## Provided data
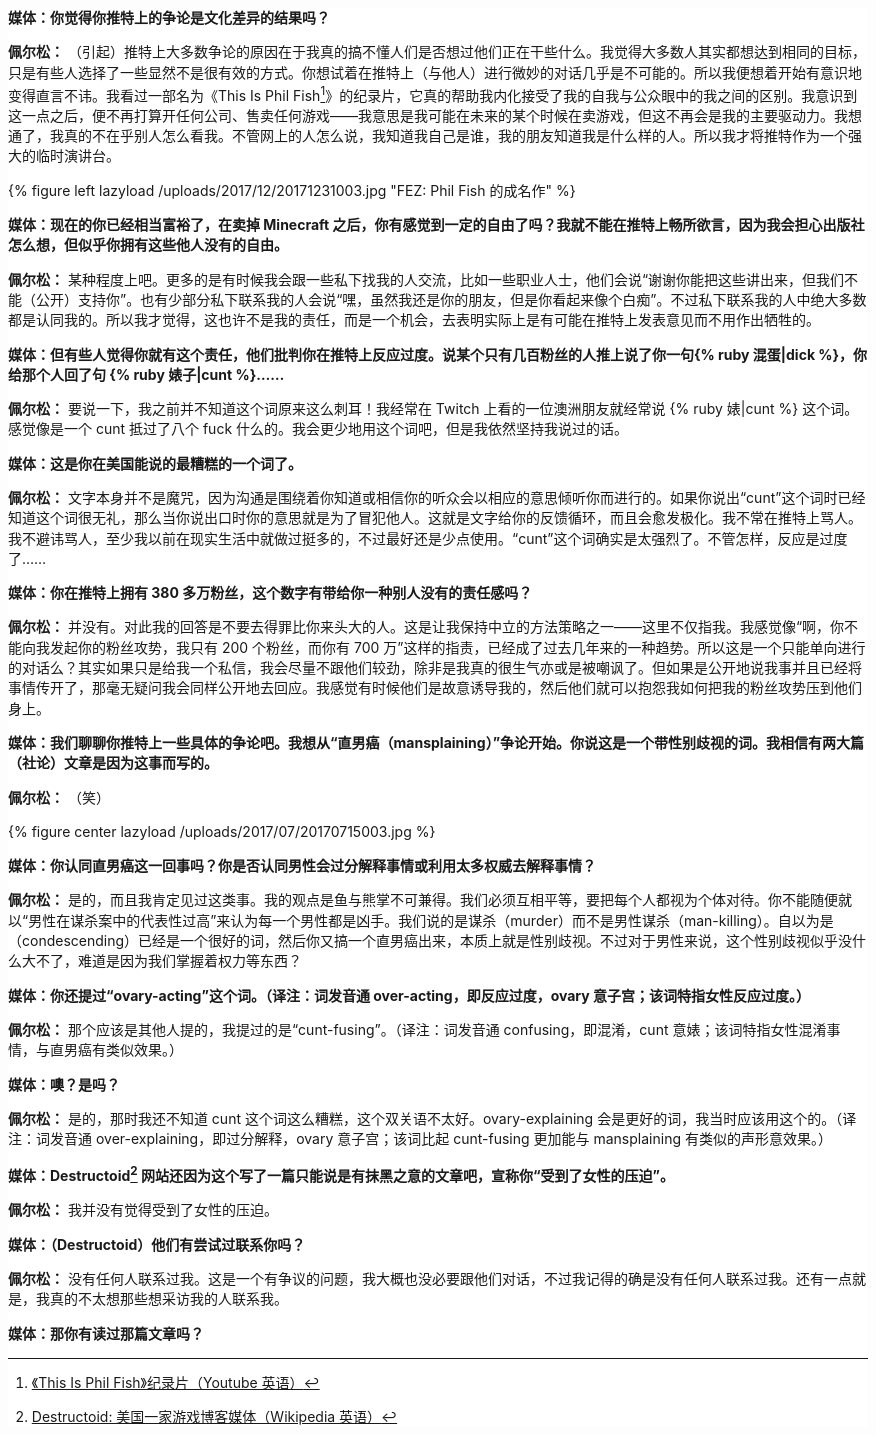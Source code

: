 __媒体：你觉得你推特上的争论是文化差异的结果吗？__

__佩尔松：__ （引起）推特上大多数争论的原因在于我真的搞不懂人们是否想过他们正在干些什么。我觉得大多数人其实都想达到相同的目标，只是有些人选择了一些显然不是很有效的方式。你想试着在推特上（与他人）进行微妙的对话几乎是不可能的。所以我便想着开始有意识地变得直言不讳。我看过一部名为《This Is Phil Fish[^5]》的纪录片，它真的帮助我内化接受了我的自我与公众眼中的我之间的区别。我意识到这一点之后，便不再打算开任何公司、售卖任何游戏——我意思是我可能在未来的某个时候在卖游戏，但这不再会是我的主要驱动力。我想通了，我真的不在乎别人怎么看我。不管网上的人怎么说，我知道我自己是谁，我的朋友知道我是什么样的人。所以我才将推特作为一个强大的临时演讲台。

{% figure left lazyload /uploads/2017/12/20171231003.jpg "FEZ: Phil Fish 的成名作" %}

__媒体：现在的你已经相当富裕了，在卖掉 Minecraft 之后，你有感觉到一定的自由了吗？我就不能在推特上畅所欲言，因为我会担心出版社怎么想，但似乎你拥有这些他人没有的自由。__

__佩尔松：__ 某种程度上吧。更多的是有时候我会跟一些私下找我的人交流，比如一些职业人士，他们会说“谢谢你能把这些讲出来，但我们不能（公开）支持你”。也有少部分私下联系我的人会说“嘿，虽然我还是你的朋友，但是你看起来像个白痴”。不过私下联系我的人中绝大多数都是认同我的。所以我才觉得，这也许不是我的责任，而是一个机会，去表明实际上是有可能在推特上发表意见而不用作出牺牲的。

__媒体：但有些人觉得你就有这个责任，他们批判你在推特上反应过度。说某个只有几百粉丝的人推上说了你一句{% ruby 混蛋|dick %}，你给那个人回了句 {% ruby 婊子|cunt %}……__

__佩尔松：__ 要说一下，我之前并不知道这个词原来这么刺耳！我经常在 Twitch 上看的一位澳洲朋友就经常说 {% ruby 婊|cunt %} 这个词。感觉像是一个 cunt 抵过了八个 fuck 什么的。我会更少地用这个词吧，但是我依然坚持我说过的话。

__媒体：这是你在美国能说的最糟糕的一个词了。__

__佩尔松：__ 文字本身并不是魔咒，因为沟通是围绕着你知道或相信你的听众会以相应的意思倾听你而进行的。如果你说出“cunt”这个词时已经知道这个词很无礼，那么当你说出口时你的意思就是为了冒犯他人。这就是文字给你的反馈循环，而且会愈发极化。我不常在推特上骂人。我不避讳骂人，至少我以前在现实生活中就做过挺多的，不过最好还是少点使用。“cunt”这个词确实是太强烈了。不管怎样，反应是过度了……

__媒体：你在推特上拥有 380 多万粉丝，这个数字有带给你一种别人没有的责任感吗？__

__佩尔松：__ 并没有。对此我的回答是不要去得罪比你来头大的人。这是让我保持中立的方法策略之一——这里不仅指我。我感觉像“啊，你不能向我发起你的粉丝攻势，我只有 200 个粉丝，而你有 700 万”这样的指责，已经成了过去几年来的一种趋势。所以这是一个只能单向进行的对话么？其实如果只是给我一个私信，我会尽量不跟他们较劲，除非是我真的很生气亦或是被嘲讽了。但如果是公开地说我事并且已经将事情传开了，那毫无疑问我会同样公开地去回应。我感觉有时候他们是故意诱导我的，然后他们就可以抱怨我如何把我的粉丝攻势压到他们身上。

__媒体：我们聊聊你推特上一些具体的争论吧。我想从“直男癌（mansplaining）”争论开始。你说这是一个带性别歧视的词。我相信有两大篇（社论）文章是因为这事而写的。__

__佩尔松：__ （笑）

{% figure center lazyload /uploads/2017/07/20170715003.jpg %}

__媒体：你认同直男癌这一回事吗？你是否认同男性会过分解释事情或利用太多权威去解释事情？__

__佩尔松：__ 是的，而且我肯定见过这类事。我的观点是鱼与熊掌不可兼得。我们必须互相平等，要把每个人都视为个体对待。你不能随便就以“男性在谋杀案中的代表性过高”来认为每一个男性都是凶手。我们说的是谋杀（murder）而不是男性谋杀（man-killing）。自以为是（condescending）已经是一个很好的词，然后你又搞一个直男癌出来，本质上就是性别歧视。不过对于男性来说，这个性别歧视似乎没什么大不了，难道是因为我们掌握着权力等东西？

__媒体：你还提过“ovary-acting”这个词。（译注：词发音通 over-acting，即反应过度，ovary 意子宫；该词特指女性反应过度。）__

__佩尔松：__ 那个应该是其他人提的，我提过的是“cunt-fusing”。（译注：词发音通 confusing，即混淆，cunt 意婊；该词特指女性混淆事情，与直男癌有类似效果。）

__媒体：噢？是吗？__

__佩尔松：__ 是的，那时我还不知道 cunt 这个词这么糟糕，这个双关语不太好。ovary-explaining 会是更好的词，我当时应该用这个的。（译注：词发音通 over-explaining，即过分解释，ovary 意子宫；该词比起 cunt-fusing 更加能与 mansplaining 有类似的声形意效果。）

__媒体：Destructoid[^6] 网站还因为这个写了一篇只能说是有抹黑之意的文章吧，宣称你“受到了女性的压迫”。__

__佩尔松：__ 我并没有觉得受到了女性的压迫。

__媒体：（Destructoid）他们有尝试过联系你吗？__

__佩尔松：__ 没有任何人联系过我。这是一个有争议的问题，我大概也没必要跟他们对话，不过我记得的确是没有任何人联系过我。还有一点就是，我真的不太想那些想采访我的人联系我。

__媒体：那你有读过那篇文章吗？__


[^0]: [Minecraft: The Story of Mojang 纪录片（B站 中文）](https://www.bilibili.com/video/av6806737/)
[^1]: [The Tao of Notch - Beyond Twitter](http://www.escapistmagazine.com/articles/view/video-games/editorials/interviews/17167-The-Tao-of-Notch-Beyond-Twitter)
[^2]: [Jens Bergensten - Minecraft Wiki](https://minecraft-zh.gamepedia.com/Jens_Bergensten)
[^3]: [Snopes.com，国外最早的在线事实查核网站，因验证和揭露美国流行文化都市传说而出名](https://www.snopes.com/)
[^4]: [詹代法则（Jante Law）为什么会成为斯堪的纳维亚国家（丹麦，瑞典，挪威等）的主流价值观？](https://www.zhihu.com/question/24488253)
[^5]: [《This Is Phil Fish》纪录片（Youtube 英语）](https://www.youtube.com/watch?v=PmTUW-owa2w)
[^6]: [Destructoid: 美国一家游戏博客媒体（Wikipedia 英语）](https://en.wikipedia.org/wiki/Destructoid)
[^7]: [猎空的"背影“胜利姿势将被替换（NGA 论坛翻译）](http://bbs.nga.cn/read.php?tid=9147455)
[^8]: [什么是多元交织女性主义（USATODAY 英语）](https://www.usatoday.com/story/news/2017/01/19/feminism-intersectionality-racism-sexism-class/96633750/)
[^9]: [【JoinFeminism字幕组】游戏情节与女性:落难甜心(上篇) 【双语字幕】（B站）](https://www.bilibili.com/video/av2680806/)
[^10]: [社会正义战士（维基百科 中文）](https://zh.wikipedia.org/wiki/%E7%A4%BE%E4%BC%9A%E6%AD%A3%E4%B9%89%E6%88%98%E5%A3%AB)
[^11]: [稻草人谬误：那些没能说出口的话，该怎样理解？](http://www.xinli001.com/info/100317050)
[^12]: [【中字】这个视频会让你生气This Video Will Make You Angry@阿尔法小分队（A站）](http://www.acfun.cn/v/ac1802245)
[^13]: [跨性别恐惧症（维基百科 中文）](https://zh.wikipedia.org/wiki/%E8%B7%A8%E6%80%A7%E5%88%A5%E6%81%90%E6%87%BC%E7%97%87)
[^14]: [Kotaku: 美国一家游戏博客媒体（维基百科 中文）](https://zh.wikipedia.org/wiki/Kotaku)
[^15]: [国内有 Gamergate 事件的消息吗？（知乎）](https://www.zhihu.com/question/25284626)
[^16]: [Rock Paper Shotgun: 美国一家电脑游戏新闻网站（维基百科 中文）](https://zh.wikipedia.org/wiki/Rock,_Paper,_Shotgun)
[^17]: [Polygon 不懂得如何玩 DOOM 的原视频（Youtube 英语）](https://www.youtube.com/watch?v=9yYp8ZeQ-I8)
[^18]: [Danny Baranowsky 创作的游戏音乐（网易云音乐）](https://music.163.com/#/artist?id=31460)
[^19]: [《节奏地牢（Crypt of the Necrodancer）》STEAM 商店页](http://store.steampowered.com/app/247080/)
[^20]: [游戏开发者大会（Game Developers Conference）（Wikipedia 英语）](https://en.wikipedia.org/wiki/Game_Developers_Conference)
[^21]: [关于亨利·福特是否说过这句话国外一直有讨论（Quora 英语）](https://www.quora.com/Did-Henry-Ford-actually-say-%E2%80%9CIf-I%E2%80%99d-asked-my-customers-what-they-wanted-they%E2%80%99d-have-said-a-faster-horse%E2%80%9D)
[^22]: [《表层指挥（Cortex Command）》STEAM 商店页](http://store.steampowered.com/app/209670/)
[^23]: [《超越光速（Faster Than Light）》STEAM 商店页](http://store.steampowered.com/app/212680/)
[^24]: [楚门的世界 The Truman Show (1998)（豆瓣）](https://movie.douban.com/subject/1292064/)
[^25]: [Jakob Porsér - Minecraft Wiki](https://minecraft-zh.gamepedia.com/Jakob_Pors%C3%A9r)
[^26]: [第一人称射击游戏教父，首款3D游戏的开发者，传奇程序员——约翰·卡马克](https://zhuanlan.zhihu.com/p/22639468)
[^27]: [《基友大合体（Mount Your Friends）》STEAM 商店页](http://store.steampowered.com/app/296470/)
* * *
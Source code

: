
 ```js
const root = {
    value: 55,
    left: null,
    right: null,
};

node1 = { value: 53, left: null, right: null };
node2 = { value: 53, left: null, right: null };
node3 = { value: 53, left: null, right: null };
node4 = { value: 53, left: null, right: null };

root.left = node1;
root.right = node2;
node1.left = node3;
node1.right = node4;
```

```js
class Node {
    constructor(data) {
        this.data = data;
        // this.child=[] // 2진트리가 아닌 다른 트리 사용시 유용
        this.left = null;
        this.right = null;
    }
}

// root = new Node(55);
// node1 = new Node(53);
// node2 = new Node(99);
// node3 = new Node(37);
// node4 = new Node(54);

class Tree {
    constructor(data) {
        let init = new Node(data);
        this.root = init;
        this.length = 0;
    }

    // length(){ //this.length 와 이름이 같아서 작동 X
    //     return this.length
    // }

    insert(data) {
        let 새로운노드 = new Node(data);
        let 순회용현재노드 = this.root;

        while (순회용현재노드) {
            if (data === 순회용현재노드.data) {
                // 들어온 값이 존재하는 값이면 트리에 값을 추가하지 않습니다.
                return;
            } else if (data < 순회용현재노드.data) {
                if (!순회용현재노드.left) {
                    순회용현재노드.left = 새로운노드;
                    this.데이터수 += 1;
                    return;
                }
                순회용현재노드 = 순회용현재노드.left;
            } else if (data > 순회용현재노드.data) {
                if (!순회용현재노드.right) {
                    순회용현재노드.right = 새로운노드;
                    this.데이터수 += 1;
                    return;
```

## Problem
Wherever a line in the data above holds the word "else", copy that line.

## Reply to the task
            } else if (data < 순회용현재노드.data) {
            } else if (data > 순회용현재노드.data) {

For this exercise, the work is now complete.